= Beginning of Section =
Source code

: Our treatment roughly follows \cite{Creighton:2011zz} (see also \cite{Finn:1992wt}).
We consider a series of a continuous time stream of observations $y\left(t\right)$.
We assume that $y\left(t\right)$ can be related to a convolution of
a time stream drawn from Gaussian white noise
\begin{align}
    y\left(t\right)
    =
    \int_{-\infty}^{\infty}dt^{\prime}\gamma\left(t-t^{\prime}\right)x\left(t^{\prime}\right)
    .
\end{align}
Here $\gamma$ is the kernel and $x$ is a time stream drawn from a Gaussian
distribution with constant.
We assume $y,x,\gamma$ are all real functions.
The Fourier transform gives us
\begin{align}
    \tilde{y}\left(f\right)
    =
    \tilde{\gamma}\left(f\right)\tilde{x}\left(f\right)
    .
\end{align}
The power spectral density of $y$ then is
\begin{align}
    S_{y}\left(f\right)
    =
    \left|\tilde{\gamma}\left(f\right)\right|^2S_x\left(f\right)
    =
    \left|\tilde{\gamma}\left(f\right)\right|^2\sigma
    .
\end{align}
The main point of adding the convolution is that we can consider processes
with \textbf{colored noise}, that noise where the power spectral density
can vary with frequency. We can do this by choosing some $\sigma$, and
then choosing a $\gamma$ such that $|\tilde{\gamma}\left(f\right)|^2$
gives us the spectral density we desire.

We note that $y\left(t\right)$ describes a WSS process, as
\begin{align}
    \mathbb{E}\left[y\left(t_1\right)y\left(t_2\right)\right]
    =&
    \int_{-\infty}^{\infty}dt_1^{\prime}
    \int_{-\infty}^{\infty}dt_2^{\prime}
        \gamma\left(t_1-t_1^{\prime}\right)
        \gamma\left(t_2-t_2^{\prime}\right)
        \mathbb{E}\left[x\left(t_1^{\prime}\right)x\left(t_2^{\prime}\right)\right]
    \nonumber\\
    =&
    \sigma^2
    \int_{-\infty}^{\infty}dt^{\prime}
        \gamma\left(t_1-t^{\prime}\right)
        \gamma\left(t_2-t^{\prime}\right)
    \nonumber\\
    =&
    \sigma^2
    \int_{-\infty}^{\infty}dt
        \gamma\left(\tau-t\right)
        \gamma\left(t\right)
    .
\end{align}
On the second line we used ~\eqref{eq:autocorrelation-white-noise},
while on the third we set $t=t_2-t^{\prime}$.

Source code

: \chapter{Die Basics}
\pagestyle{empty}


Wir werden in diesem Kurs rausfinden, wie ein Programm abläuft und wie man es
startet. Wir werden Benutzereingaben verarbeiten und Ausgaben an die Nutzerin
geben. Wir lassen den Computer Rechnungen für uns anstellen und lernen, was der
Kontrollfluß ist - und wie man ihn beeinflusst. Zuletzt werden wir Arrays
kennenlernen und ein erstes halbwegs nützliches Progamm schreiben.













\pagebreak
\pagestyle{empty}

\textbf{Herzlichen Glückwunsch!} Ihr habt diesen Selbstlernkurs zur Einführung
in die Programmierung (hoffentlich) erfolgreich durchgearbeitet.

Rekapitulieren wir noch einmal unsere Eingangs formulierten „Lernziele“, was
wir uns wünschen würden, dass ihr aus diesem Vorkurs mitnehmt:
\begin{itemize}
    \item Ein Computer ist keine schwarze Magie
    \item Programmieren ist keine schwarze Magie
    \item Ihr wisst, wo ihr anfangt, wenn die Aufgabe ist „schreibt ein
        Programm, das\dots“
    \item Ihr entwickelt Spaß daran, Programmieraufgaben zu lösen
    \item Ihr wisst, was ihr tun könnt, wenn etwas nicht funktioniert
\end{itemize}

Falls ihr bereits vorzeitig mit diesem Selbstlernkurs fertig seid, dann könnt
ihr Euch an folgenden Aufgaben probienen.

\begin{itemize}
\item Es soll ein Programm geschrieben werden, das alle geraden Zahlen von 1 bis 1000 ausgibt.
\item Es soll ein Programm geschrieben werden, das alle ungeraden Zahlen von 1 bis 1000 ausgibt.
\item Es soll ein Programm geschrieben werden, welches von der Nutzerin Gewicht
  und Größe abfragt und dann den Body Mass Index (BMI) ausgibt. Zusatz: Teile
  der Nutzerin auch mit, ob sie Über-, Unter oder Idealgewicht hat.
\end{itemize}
= End of Section =
> **Exercise**:
Wherever the word "wisst" turns up in the records above, copy the line that holds it.

> **The completed task**:
    \item Ihr wisst, wo ihr anfangt, wenn die Aufgabe ist „schreibt ein
    \item Ihr wisst, was ihr tun könnt, wenn etwas nicht funktioniert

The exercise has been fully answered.